Question à un gars : « Où tu pars en vacances ? Je suis jamais parti en vacances. C'est vrai qu'ici, tu es déjà à la mer ! » Rires.
Auxiliaire de vie. « Souvent, les "aidants" (de la famille) meurent avant le malade. » Sarah lave les cheveux d'un gars qui semble avoir quatre-vingt dix ans et qui en a peut-être cinquante, voire moins. L'auxiliaire gagne 1000€ par mois pour faire ça. Elle dit : « On arrive, ils sont tristes, on part, ils ont la banane. C'est le plus beau métier du monde ! Je m'en fiche de nettoyer des excréments !». Sarah est émue, troublée.

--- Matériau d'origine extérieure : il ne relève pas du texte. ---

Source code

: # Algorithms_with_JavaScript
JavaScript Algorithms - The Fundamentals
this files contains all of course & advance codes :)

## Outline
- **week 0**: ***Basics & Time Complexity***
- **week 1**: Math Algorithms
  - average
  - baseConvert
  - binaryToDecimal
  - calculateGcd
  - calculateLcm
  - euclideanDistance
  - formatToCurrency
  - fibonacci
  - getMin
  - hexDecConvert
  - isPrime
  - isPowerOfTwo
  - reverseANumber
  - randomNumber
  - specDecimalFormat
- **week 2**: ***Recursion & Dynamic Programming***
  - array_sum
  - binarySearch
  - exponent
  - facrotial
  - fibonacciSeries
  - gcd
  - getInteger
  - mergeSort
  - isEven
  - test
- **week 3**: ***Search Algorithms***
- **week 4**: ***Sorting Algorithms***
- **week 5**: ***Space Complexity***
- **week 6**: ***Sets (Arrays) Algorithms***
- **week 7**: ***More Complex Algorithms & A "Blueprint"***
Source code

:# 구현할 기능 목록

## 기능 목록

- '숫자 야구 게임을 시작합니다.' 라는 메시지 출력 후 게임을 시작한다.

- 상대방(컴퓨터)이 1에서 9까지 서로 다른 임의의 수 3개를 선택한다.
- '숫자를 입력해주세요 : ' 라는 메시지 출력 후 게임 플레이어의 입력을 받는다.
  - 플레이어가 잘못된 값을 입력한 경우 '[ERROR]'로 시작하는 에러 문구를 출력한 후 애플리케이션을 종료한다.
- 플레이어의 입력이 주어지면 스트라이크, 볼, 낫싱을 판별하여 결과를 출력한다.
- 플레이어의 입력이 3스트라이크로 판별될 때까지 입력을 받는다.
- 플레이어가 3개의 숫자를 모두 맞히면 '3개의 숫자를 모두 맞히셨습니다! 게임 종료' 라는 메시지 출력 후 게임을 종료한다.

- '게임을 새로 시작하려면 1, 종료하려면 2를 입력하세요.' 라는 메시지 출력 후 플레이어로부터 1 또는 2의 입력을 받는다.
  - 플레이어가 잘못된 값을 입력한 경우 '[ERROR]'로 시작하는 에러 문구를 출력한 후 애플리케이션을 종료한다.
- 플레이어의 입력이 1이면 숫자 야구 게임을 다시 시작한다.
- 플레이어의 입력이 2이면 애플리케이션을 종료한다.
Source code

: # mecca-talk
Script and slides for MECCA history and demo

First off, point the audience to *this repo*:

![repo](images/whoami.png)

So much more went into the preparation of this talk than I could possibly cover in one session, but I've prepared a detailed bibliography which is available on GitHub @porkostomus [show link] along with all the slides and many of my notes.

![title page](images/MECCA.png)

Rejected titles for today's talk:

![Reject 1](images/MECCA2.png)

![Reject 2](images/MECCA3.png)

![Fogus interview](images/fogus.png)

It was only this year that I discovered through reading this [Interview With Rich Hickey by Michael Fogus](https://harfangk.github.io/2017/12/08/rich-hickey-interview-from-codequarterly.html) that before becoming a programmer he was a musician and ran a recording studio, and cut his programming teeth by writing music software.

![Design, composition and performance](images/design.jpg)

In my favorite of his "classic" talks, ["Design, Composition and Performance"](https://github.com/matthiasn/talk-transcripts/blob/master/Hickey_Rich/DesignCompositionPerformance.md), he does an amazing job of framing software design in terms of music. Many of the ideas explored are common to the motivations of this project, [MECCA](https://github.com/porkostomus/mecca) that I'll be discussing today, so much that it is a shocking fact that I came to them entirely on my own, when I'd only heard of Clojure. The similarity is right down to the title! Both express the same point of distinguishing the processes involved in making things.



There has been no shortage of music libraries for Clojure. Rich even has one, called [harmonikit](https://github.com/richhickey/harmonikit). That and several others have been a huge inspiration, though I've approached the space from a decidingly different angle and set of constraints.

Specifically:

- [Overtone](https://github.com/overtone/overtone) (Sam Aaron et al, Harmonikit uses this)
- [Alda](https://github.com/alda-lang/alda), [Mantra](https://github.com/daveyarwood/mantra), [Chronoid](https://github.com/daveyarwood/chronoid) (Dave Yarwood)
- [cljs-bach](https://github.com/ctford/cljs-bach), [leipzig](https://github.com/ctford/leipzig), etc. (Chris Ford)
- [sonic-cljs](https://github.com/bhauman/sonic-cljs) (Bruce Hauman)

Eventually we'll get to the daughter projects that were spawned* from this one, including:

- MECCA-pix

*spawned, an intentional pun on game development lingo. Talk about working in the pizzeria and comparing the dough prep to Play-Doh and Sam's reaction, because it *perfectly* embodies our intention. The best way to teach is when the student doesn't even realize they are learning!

Agricultrice : « J'ai trop peur (des vaches). J'en avais jamais vu. » Elle leur donne à manger : raté ! elle a mis la nourriture hors de portée de l'animal.
Sur le tracteur, c'est mieux. Le jeune paysan la drague gentiment.

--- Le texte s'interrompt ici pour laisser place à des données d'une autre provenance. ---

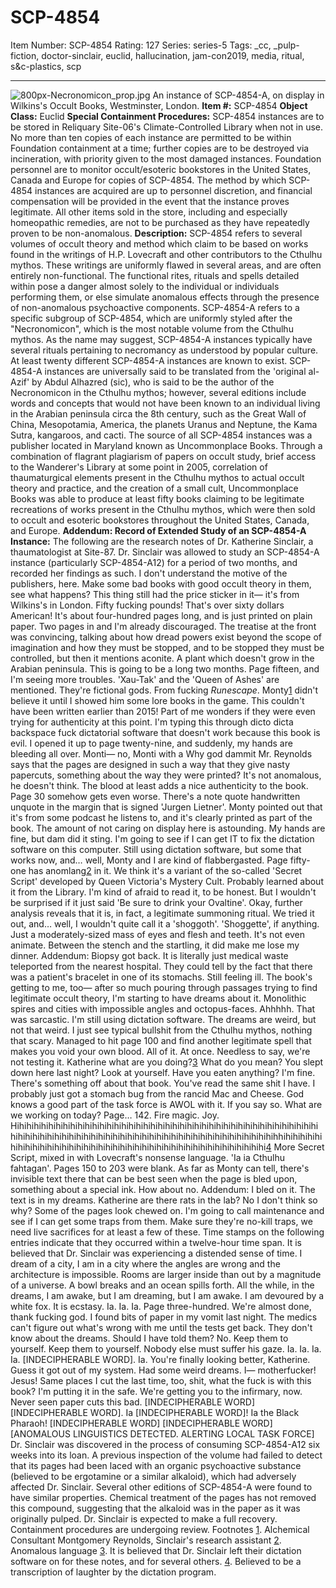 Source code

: # SCP-4854
Item Number: SCP-4854
Rating: 127
Series: series-5
Tags: _cc, _pulp-fiction, doctor-sinclair, euclid, hallucination, jam-con2019, media, ritual, s&c-plastics, scp

---

![800px-Necronomicon_prop.jpg](https://upload.wikimedia.org/wikipedia/commons/thumb/0/0c/Necronomicon_prop.jpg/800px-Necronomicon_prop.jpg)
An instance of SCP-4854-A, on display in Wilkins's Occult Books, Westminster, London.
**Item #:** SCP-4854
**Object Class:** Euclid
**Special Containment Procedures:** SCP-4854 instances are to be stored in Reliquary Site-06's Climate-Controlled Library when not in use. No more than ten copies of each instance are permitted to be within Foundation containment at a time; further copies are to be destroyed via incineration, with priority given to the most damaged instances.
Foundation personnel are to monitor occult/esoteric bookstores in the United States, Canada and Europe for copies of SCP-4854. The method by which SCP-4854 instances are acquired are up to personnel discretion, and financial compensation will be provided in the event that the instance proves legitimate. All other items sold in the store, including and especially homeopathic remedies, are not to be purchased as they have repeatedly proven to be non-anomalous.
**Description:** SCP-4854 refers to several volumes of occult theory and method which claim to be based on works found in the writings of H.P. Lovecraft and other contributors to the Cthulhu mythos. These writings are uniformly flawed in several areas, and are often entirely non-functional. The functional rites, rituals and spells detailed within pose a danger almost solely to the individual or individuals performing them, or else simulate anomalous effects through the presence of non-anomalous psychoactive components.
SCP-4854-A refers to a specific subgroup of SCP-4854, which are uniformly styled after the "Necronomicon", which is the most notable volume from the Cthulhu mythos. As the name may suggest, SCP-4854-A instances typically have several rituals pertaining to necromancy as understood by popular culture. At least twenty different SCP-4854-A instances are known to exist.
SCP-4854-A instances are universally said to be translated from the 'original al-Azif' by Abdul Alhazred (sic), who is said to be the author of the Necronomicon in the Cthulhu mythos; however, several editions include words and concepts that would not have been known to an individual living in the Arabian peninsula circa the 8th century, such as the Great Wall of China, Mesopotamia, America, the planets Uranus and Neptune, the Kama Sutra, kangaroos, and cacti.
The source of all SCP-4854 instances was a publisher located in Maryland known as Uncommonplace Books. Through a combination of flagrant plagiarism of papers on occult study, brief access to the Wanderer's Library at some point in 2005, correlation of thaumaturgical elements present in the Cthulhu mythos to actual occult theory and practice, and the creation of a small cult, Uncommonplace Books was able to produce at least fifty books claiming to be legitimate recreations of works present in the Cthulhu mythos, which were then sold to occult and esoteric bookstores throughout the United States, Canada, and Europe.
**Addendum: Record of Extended Study of an SCP-4854-A Instance:** The following are the research notes of Dr. Katherine Sinclair, a thaumatologist at Site-87. Dr. Sinclair was allowed to study an SCP-4854-A instance (particularly SCP-4854-A12) for a period of two months, and recorded her findings as such.
I don't understand the motive of the publishers, here. Make some bad books with good occult theory in them, see what happens? This thing still had the price sticker in it— it's from Wilkins's in London. Fifty fucking pounds! That's over sixty dollars American!
It's about four-hundred pages long, and is just printed on plain paper. Two pages in and I'm already discouraged. The treatise at the front was convincing, talking about how dread powers exist beyond the scope of imagination and how they must be stopped, and to be stopped they must be controlled, but then it mentions aconite. A plant which doesn't grow in the Arabian peninsula.
This is going to be a long two months.
Page fifteen, and I'm seeing more troubles. 'Xau-Tak' and the 'Queen of Ashes' are mentioned. They're fictional gods. From fucking _Runescape_. Monty[1](javascript:;) didn't believe it until I showed him some lore books in the game. This couldn't have been written earlier than 2015!
Part of me wonders if they were even trying for authenticity at this point.
I'm typing this through dicto dicta backspace fuck dictatorial software that doesn't work because this book is evil.
I opened it up to page twenty-nine, and suddenly, my hands are bleeding all over. Monti— no, Monti with a Why god dammit Mr. Reynolds says that the pages are designed in such a way that they give nasty papercuts, something about the way they were printed? It's not anomalous, he doesn't think. The blood at least adds a nice authenticity to the book.
Page 30 somehow gets even worse. There's a note quote handwritten unquote in the margin that is signed 'Jurgen Lietner'. Monty pointed out that it's from some podcast he listens to, and it's clearly printed as part of the book. The amount of not caring on display here is astounding.
My hands are fine, but dam did it sting. I'm going to see if I can get IT to fix the dictation software on this computer.
Still using dictation software, but some that works now, and… well, Monty and I are kind of flabbergasted. Page fifty-one has anomlang[2](javascript:;) in it. We think it's a variant of the so-called 'Secret Script' developed by Queen Victoria's Mystery Cult. Probably learned about it from the Library. I'm kind of afraid to read it, to be honest. But I wouldn't be surprised if it just said 'Be sure to drink your Ovaltine'.
Okay, further analysis reveals that it is, in fact, a legitimate summoning ritual. We tried it out, and… well, I wouldn't quite call it a 'shoggoth'. 'Shoggette', if anything. Just a moderately-sized mass of eyes and flesh and teeth. It's not even animate. Between the stench and the startling, it did make me lose my dinner.
Addendum: Biopsy got back. It is literally just medical waste teleported from the nearest hospital. They could tell by the fact that there was a patient's bracelet in one of its stomachs.
Still feeling ill. The book's getting to me, too— after so much pouring through passages trying to find legitimate occult theory, I'm starting to have dreams about it. Monolithic spires and cities with impossible angles and octopus-faces. Ahhhhh. That was sarcastic. I'm still using dictation software.
The dreams are weird, but not that weird. I just see typical bullshit from the Cthulhu mythos, nothing that scary. Managed to hit page 100 and find another legitimate spell that makes you void your own blood. All of it. At once. Needless to say, we're not testing it.
Katherine what are you doing?[3](javascript:;)
What do you mean?
You slept down here last night? Look at yourself. Have you eaten anything?
I'm fine.
There's something off about that book.
You've read the same shit I have. I probably just got a stomach bug from the rancid Mac and Cheese. God knows a good part of the task force is AWOL with it.
If you say so. What are we working on today?
Page… 142. Fire magic. Joy.
Hihihihihihihihihihihihihihihihihihihihihihihihihihihihihihihihihihihihihihihihihihi  
hihihihihihihihihihihihihihihihihihihihihihihihihihihihihihihihihihihihihhihihihihihi  
hihihihihihihihihihihihihihihihihihihihihihihihihihihihihihihihihihihi[4](javascript:;)
More Secret Script, mixed in with Lovecraft's nonsense language. 'Ia ia Cthulhu fahtagan'. Pages 150 to 203 were blank. As far as Monty can tell, there's invisible text there that can be best seen when the page is bled upon, something about a special ink. How about no.
Addendum: I bled on it. The text is in my dreams.
Katherine are there rats in the lab?
No I don't think so why?
Some of the pages look chewed on. I'm going to call maintenance and see if I can get some traps from them.
Make sure they're no-kill traps, we need live sacrifices for at least a few of these.
Time stamps on the following entries indicate that they occurred within a twelve-hour time span. It is believed that Dr. Sinclair was experiencing a distended sense of time.
I dream of a city, I am in a city where the angles are wrong and the architecture is impossible. Rooms are larger inside than out by a magnitude of a universe. A bowl breaks and an ocean spills forth. All the while, in the dreams, I am awake, but I am dreaming, but I am awake. I am devoured by a white fox. It is ecstasy.
Ia. Ia. Ia.
Page three-hundred. We're almost done, thank fucking god.
I found bits of paper in my vomit last night. The medics can't figure out what's wrong with me until the tests get back. They don't know about the dreams. Should I have told them?
No. Keep them to yourself. Keep them to yourself. Nobody else must suffer his gaze. Ia. Ia. Ia. Ia. [INDECIPHERABLE WORD]. Ia.
You're finally looking better, Katherine.
Guess it got out of my system. Had some weird dreams. I— motherfucker!
Jesus!
Same places I cut the last time, too, shit, what the fuck is with this book?
I'm putting it in the safe. We're getting you to the infirmary, now. Never seen paper cuts this bad.
[INDECIPHERABLE WORD] [INDECIPHERABLE WORD]. Ia [INDECIPHERABLE WORD]! Ia the Black Pharaoh! [INDECIPHERABLE WORD] [INDECIPHERABLE WORD] [ANOMALOUS LINGUISTICS DETECTED. ALERTING LOCAL TASK FORCE]
Dr. Sinclair was discovered in the process of consuming SCP-4854-A12 six weeks into its loan. A previous inspection of the volume had failed to detect that its pages had been laced with an organic psychoactive substance (believed to be ergotamine or a similar alkaloid), which had adversely affected Dr. Sinclair. Several other editions of SCP-4854-A were found to have similar properties. Chemical treatment of the pages has not removed this compound, suggesting that the alkaloid was in the paper as it was originally pulped. Dr. Sinclair is expected to make a full recovery.
Containment procedures are undergoing review.
Footnotes
[1](javascript:;). Alchemical Consultant Montgomery Reynolds, Sinclair's research assistant
[2](javascript:;). Anomalous language
[3](javascript:;). It is believed that Dr. Sinclair left their dictation software on for these notes, and for several others.
[4](javascript:;). Believed to be a transcription of laughter by the dictation program.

En cuisine, deux jeunes afghans s'éclatent dans ce travail payé 1300€, moins le loyer, le gaz, l'électricité, le téléphone, les charges, reste 200€ pour vivre, et offrir quelque chose aux enfants. « Ah moi, je ne sais pas cuire un œuf. Il n'y a pas une casserole, chez moi. »

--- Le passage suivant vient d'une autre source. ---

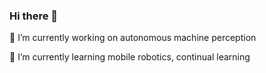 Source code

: ### Hi there 👋

 🔭 I’m currently working on autonomous machine perception
 
 🌱 I’m currently learning mobile robotics, continual learning
<!-- 👯 I’m looking to collaborate on 
- 🤔 I’m looking for help with ...
- 💬 Ask me about ...
- 📫 How to reach me: ...
- 😄 Pronouns: ...
- ⚡ Fun fact: ...
-->
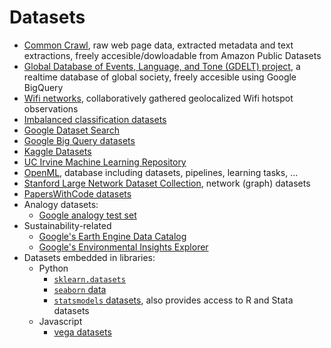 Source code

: # Datasets
- [Common Crawl](http://commoncrawl.org/), raw web page data, extracted metadata and text extractions, freely accesible/dowloadable from Amazon Public Datasets  
- [Global Database of Events, Language, and Tone (GDELT) project](https://www.gdeltproject.org/), a realtime database of global society, freely accesible using Google BigQuery
- [Wifi networks](https://wigle.net/), collaboratively gathered geolocalized Wifi hotspot observations
- [Imbalanced classification datasets](https://machinelearningmastery.com/standard-machine-learning-datasets-for-imbalanced-classification/)
- [Google Dataset Search](https://datasetsearch.research.google.com/)
- [Google Big Query datasets](https://console.cloud.google.com/marketplace/browse?filter=solution-type:dataset)
- [Kaggle Datasets](https://www.kaggle.com/datasets)
- [UC Irvine Machine Learning Repository](http://archive.ics.uci.edu/ml/index.php)
- [OpenML](https://www.openml.org/), database including datasets, pipelines, learning tasks, ...
- [Stanford Large Network Dataset Collection](http://snap.stanford.edu/data/), network (graph) datasets
- [PapersWithCode datasets](https://paperswithcode.com/datasets)
- Analogy datasets:
  - [Google analogy test set](https://aclweb.org/aclwiki/Google_analogy_test_set_(State_of_the_art))
- Sustainability-related
  - [Google's Earth Engine Data Catalog](https://developers.google.com/earth-engine/datasets/)
  - [Google's Environmental Insights Explorer](https://insights.sustainability.google/)
- Datasets embedded in libraries:
  - Python
    - [`sklearn.datasets`](https://scikit-learn.org/stable/datasets/index.html)
    - [`seaborn` data](https://github.com/mwaskom/seaborn-data)
    - [`statsmodels` datasets](https://www.statsmodels.org/stable/datasets/index.html#datasets), also provides access to R and Stata datasets
  - Javascript
    - [vega datasets](https://github.com/vega/vega-datasets)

Visite dans une association "zéro chômeurs" qui donne du travail à des gens vraiment cassés par la vie.
De temps en temps, Ruffin demande à Sarah si elle parlerait d'assistés à propos de ces gens. On voit qu'elle est sensible à ce qu'elle voit, mais elle recule assez peu « Aujourd'hui, je serais plus nuancée ».
Les riches ont un cuir de pachyderme et une santé mentale de fer. Il arrive à Sarah d'avoir la larme à l’œil. Mais elle ne change d'opinion qu'à la marge.
Sarah s'achète un sac à main à vingt mille euros : « je peux dépenser mon argent comme je veux ! Je l'ai gagné !»
Son argument c'est : « Tu me montres ceux qui se bougent. Il y en a qui restent sur leur canapé ». Non. Personne ne veut rester sur son canapé. Tout le monde veut un travail, vivre de son travail, être respecté.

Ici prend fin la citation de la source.